→ What needs to be done
In the data below, find the line containing "wavefunction $\Phi$ and"; reproduce that line and all subsequent lines exactly, and nothing else.

Stored data entries:
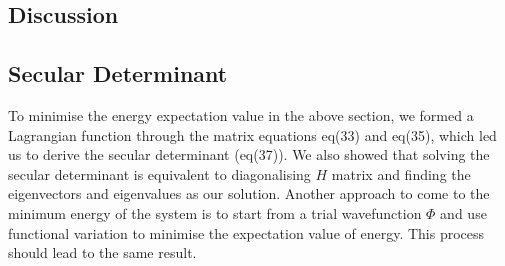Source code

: \documentclass[11pt]{article}   	%
\begin{document}
	\subsection{Discussion}	
	\subsection{Secular Determinant}
	To minimise the energy expectation value in the above section, we formed a Lagrangian function through the matrix equations eq(33) and eq(35), 
	which led us to derive the secular determinant (eq(37)). We also showed that solving the secular determinant is equivalent
	 to diagonalising $H$ matrix and finding the eigenvectors and eigenvalues as our solution. Another
	 approach to come to the minimum energy of the system is to start from a trial 
	wavefunction $\Phi$ and use functional variation to minimise the expectation value of energy. This process should lead to the same result. \\ 
	
\end{document}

→ Response for this exercise
	wavefunction $\Phi$ and use functional variation to minimise the expectation value of energy. This process should lead to the same result. \\ 
	
\end{document}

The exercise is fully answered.